Vaccine-elicited SARS-CoV2-specific IgG and IgA correlate with virus neutralization and predict the observed ~8-month window for the waning of vaccine-elicited immunity.

Early in the pandemic, I and my colleagues developed a multiplexed assay for the purposes of evaluating SARS-CoV2 specific humoral immunity Schultz et al., 2021) .

The assay was eventually expanded to include the quantification of IgG and IgA against SARS-CoV2-RBD, related SARS-CoV2 VOCs spike proteins, and three seasonal strains of coronavirus.

Proteins of interest conjugated to BioLegend LegendPlex 5 and 7um carboxylated microspheres bearing different levels of APC fluorescence (Fig 2A) serve as the substrate for flow-based detection of IgG and IgA specific for each protein (Fig 2B) . Because the fluorescence intensity of the detecting fluorophore is proportional to the amount of IgG or IgA bound to each bead, the magnitude of the response at each time point can be comparatively evaluated and stratified using each bead's geometric mean fluorescence intensity (gMFI) (Fig 2C) . Overlaying histograms showed that I acquired detectable anti-SARS-CoV2 RBD IgG between 7 and 10 days post immunization. The amount of antibody from the primary immunization peaked at 21 days, and the gMFI increased ~8 fold by 11 days after the secondary injection (Fig 2C) . Thus, the time to the peak of immunity after secondary antigen challenge is approximately half of that needed to achieve the peak after the initial vaccination.

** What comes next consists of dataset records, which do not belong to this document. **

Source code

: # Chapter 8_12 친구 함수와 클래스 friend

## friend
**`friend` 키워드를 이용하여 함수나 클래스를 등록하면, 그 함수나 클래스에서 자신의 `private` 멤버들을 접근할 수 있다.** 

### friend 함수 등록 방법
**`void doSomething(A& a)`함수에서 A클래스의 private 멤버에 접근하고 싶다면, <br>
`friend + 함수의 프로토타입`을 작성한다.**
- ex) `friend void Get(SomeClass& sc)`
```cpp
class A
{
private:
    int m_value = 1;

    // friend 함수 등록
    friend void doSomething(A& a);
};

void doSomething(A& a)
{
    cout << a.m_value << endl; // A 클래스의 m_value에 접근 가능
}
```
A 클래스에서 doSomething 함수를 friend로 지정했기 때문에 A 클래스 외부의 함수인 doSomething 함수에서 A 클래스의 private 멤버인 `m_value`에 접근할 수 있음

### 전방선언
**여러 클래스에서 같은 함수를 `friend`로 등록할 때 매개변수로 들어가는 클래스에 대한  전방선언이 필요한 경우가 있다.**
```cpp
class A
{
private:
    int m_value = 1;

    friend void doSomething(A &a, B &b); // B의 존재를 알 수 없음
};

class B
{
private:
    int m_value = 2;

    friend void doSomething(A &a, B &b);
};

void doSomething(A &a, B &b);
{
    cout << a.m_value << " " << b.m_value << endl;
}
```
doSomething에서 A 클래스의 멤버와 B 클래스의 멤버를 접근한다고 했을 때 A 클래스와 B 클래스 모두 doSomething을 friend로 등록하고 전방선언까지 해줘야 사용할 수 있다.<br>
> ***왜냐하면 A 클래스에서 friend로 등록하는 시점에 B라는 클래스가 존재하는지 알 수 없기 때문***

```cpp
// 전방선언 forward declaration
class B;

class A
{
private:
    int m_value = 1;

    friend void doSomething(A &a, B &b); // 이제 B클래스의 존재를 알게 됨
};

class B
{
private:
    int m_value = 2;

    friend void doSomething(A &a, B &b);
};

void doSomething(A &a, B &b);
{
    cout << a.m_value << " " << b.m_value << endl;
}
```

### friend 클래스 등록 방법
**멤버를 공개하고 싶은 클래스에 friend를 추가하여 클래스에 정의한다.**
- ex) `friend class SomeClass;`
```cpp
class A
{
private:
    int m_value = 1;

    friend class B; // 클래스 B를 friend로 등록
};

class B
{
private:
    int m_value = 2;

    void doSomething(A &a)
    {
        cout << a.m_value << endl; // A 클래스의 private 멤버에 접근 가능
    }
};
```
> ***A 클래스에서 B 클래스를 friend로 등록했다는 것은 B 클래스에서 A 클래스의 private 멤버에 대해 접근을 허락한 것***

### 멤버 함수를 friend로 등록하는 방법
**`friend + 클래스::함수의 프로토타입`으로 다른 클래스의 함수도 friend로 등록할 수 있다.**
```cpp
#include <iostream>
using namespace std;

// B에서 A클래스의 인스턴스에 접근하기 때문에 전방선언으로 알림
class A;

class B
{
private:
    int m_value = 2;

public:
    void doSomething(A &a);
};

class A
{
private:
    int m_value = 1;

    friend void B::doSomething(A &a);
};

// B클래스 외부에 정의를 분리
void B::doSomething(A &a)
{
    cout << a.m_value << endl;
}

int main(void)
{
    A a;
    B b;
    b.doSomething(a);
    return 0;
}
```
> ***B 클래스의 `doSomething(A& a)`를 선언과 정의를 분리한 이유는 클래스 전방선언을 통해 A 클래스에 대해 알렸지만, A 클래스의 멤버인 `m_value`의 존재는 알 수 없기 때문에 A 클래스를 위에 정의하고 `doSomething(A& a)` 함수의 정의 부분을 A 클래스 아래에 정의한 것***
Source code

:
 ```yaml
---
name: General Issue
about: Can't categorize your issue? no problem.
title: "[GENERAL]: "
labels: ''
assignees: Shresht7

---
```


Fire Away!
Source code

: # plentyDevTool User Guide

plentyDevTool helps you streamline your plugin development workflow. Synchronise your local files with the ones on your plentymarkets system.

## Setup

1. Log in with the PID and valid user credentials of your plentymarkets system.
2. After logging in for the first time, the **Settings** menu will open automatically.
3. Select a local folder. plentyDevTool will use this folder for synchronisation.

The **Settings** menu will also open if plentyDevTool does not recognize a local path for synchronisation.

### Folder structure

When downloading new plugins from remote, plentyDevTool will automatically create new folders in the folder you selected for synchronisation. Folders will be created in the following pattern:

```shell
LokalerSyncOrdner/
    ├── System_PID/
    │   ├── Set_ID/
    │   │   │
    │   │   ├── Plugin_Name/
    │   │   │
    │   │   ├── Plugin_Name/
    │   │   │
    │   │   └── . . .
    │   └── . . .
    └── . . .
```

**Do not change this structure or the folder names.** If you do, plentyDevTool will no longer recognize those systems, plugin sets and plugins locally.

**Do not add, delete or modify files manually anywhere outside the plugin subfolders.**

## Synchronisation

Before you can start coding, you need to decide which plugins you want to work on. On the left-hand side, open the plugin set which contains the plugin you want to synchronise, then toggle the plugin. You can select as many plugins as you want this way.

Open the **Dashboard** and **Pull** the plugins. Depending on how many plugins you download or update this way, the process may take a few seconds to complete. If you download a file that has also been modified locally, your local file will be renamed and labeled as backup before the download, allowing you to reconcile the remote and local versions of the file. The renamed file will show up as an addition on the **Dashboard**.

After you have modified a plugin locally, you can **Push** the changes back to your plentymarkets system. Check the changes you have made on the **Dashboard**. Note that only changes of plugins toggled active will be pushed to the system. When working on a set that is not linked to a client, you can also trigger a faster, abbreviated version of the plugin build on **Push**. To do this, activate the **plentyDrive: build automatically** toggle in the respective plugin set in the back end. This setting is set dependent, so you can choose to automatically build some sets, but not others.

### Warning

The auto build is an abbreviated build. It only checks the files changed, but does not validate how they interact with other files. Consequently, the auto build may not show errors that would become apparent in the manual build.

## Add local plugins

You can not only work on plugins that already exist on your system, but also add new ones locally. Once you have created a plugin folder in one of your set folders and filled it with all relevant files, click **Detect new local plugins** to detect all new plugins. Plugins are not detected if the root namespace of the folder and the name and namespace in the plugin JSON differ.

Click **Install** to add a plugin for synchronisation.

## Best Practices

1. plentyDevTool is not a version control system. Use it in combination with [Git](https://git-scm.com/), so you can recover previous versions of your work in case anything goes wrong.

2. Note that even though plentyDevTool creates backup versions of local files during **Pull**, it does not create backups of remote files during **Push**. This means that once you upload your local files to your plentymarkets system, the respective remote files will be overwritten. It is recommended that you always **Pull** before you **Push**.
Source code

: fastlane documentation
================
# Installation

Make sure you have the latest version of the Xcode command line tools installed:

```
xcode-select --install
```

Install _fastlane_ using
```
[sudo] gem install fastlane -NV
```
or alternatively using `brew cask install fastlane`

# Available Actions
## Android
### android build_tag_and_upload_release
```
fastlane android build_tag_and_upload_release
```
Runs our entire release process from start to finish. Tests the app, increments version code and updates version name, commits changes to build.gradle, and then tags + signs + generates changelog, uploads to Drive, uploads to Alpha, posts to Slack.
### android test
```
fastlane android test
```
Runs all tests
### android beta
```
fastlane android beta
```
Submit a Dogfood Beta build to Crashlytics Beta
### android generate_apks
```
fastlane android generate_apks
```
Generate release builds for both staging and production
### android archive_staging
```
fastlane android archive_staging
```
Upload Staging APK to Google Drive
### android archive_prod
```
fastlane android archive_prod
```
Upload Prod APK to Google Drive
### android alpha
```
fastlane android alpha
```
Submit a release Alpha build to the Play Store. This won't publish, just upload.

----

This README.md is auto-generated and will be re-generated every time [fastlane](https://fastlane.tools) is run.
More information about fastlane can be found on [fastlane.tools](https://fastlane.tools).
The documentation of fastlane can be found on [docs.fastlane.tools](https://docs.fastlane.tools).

I performed serial dilutions of serum from each time point for IgG (Fig 2D) and IgA (Fig 2E) and quantified the response using the 50% midpoint of the effective antibody concentration (EC50, Fig 2F) . The very fact that IgA responses were so robustly induced came initially as a surprise, as intramuscular vaccines are not known for their capacity to induce this isotype. That said, others have noted its production after mRNA-based vaccination (Corbett et al., 2021; Isho et al., 2020; MacMullan et al., 2021; Nahass et al., 2021) . In my case, IgA levels were ~20 fold less than IgG ( Fig 2F) . Interestingly, between 150-200 days, the IgG EC50 declined to the same level observed after the initial vaccination (Fig 2F, dotted lines) . This time frame (~6 months) seems consistent with the waning of optimal protection against breakthrough infections. As I am well under 65, in good health and without any COVID risk factors, these results seem to make booster vaccines for anyone 6 months out from their original vaccination an advisable approach.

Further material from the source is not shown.